▶ Given entries
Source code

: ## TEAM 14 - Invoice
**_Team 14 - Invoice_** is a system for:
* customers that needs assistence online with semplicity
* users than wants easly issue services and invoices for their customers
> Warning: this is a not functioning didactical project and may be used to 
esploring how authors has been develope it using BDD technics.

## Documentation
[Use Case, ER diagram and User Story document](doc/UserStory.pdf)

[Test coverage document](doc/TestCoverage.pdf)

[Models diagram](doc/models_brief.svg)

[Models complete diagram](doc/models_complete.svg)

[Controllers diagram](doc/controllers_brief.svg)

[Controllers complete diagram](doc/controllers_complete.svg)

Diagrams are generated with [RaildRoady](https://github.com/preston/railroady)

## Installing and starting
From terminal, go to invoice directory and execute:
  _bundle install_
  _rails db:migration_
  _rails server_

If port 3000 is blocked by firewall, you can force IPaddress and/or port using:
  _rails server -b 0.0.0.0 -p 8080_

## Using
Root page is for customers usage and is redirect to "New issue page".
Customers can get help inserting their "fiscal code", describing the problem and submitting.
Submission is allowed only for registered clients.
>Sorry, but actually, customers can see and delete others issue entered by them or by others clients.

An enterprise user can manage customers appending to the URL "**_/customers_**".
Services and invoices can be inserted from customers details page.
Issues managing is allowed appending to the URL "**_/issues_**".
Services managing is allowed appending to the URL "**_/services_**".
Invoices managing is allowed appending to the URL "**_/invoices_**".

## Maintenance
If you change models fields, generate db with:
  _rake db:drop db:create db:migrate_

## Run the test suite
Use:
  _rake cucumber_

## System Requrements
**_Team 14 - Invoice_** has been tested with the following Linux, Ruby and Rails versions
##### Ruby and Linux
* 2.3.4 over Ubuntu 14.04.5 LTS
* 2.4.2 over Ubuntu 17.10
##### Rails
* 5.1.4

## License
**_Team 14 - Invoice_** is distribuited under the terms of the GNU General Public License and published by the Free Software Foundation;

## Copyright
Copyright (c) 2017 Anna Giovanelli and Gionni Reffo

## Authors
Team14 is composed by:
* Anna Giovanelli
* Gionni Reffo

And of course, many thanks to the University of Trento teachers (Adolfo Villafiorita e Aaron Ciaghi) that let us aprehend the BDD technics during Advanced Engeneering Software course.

▶ Work to complete
Please copy the lines above from the line with "Customers can get" up to and including the line with "## Maintenance", exactly as written and with nothing else.

▶ Expected output
Customers can get help inserting their "fiscal code", describing the problem and submitting.
Submission is allowed only for registered clients.
>Sorry, but actually, customers can see and delete others issue entered by them or by others clients.

An enterprise user can manage customers appending to the URL "**_/customers_**".
Services and invoices can be inserted from customers details page.
Issues managing is allowed appending to the URL "**_/issues_**".
Services managing is allowed appending to the URL "**_/services_**".
Invoices managing is allowed appending to the URL "**_/invoices_**".

## Maintenance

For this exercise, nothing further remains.